• _Task directions_:
Produce as output only the lines below starting at the line with "Dostawca otrzymał i" and continuing through the line with "7. Dostawca uzupełnia", each one exactly as written.

• _Entries supplied_:
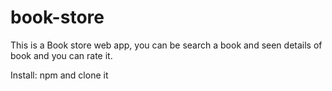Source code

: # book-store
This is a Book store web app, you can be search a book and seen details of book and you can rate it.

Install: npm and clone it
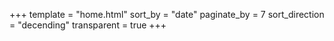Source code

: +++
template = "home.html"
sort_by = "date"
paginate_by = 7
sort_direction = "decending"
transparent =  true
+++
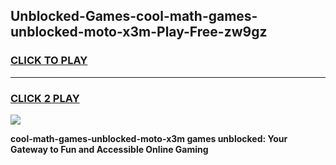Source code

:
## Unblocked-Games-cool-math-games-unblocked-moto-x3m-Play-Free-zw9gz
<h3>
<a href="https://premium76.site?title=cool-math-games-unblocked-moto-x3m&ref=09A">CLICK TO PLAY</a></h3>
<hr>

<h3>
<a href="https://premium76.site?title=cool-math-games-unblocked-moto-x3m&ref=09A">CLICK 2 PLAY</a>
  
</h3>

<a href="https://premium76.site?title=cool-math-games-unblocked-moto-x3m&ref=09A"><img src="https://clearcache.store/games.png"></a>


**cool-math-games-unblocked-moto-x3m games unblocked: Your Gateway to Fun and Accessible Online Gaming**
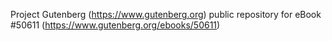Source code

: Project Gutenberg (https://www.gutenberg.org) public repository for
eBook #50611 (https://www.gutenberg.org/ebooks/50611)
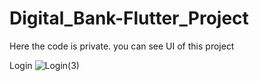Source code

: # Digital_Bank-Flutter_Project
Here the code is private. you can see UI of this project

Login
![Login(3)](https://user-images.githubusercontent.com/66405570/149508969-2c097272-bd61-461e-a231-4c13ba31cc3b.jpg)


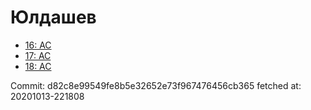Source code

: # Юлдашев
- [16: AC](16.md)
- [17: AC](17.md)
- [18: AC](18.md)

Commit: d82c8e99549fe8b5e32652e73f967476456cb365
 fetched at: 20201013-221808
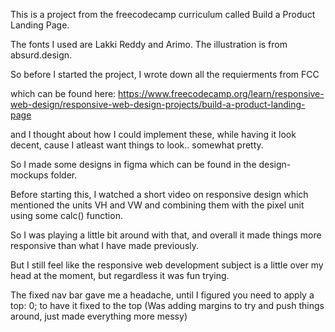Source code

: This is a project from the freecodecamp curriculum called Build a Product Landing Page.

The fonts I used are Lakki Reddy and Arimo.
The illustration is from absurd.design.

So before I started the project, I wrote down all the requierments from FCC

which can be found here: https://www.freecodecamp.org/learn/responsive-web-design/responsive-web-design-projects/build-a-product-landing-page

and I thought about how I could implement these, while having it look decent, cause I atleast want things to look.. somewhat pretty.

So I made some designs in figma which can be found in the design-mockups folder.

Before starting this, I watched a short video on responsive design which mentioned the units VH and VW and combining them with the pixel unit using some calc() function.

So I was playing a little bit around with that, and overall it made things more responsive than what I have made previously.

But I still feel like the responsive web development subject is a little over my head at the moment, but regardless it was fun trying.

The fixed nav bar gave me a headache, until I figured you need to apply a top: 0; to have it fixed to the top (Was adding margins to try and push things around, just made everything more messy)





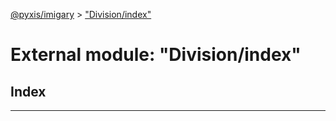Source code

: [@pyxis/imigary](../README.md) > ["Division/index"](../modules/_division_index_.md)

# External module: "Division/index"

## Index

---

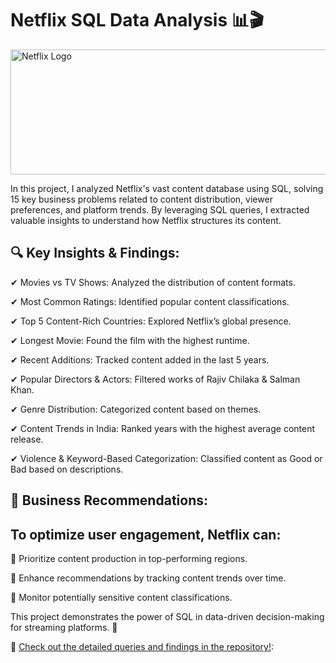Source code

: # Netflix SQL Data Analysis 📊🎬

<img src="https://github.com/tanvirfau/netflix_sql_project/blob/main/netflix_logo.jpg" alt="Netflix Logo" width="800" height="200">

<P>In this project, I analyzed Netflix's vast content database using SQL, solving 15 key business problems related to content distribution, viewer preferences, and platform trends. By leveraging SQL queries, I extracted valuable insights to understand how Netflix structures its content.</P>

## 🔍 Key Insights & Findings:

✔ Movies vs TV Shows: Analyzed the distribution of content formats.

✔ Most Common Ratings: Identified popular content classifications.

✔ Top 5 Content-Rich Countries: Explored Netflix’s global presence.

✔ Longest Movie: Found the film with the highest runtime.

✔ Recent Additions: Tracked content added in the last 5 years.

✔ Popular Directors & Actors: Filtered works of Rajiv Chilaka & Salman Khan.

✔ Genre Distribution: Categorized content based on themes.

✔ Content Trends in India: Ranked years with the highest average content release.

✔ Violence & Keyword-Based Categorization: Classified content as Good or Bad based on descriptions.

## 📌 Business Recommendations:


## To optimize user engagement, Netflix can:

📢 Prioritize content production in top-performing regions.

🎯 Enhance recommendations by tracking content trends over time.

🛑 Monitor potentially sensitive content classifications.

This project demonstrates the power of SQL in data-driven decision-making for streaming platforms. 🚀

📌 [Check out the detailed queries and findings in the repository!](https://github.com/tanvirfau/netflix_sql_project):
==
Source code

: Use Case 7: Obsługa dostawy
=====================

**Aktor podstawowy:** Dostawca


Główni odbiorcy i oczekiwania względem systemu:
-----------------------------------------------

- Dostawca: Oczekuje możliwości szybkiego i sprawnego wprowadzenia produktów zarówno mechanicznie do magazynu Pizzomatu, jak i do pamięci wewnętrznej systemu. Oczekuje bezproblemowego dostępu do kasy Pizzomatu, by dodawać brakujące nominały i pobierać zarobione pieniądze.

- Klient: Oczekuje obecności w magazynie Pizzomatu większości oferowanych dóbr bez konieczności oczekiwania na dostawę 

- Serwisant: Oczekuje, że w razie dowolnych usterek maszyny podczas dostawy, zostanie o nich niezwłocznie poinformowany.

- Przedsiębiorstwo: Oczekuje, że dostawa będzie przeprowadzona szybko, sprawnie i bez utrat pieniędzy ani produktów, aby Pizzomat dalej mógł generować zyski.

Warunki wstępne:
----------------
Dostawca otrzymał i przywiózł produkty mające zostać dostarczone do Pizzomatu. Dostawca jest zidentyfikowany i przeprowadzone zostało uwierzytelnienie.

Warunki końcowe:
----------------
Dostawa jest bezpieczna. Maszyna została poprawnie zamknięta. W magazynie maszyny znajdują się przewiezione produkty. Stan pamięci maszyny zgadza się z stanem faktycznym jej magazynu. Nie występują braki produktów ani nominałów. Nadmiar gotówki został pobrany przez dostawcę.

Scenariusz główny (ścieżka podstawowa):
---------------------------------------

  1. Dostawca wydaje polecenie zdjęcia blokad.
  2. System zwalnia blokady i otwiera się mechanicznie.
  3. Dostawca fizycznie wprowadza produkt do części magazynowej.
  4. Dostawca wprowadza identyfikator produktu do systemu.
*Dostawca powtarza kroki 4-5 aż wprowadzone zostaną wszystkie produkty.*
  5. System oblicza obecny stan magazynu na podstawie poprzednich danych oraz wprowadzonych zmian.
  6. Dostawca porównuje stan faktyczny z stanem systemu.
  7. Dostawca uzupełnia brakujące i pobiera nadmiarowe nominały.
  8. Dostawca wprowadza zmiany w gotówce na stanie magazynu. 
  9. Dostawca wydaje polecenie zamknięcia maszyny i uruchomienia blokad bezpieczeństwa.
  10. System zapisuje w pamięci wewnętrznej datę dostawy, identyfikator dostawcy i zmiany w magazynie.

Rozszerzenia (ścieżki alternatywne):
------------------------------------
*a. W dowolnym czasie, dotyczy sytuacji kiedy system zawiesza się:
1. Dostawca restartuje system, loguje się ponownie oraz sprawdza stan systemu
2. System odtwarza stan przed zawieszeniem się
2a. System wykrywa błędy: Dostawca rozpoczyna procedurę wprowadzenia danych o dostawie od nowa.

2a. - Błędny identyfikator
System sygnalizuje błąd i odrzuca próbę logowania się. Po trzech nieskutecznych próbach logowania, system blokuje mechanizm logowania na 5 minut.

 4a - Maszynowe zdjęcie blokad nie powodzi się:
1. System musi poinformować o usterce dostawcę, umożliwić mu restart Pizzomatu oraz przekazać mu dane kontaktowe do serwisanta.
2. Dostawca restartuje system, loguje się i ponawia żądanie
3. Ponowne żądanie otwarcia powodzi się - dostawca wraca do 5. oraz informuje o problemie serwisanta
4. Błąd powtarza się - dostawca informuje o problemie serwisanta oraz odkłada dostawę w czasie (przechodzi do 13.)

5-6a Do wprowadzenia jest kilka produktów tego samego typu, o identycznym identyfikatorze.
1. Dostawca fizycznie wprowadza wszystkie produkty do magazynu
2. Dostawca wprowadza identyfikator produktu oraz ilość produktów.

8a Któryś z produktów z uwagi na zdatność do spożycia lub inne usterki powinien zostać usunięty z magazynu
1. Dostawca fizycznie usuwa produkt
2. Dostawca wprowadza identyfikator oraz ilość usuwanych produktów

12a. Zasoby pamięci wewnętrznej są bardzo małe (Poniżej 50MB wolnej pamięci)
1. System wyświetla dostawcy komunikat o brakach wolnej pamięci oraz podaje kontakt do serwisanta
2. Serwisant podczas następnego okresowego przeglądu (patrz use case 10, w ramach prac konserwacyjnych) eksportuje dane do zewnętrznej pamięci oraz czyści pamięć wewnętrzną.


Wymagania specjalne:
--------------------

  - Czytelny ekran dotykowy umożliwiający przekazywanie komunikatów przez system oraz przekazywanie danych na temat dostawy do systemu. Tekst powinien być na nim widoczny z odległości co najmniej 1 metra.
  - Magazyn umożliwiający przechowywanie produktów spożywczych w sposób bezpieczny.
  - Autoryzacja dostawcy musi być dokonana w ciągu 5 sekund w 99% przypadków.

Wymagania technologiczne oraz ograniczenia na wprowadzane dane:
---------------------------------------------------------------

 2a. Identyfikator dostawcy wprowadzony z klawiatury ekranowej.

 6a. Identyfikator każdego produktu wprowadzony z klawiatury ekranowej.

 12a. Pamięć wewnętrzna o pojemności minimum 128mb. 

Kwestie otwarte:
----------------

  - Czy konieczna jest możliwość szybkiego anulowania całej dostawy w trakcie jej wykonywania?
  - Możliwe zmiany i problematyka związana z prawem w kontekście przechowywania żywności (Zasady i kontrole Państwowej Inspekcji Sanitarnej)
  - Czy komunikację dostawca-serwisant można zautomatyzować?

• _Task result_:
Dostawca otrzymał i przywiózł produkty mające zostać dostarczone do Pizzomatu. Dostawca jest zidentyfikowany i przeprowadzone zostało uwierzytelnienie.

Warunki końcowe:
----------------
Dostawa jest bezpieczna. Maszyna została poprawnie zamknięta. W magazynie maszyny znajdują się przewiezione produkty. Stan pamięci maszyny zgadza się z stanem faktycznym jej magazynu. Nie występują braki produktów ani nominałów. Nadmiar gotówki został pobrany przez dostawcę.

Scenariusz główny (ścieżka podstawowa):
---------------------------------------

  1. Dostawca wydaje polecenie zdjęcia blokad.
  2. System zwalnia blokady i otwiera się mechanicznie.
  3. Dostawca fizycznie wprowadza produkt do części magazynowej.
  4. Dostawca wprowadza identyfikator produktu do systemu.
*Dostawca powtarza kroki 4-5 aż wprowadzone zostaną wszystkie produkty.*
  5. System oblicza obecny stan magazynu na podstawie poprzednich danych oraz wprowadzonych zmian.
  6. Dostawca porównuje stan faktyczny z stanem systemu.
  7. Dostawca uzupełnia brakujące i pobiera nadmiarowe nominały.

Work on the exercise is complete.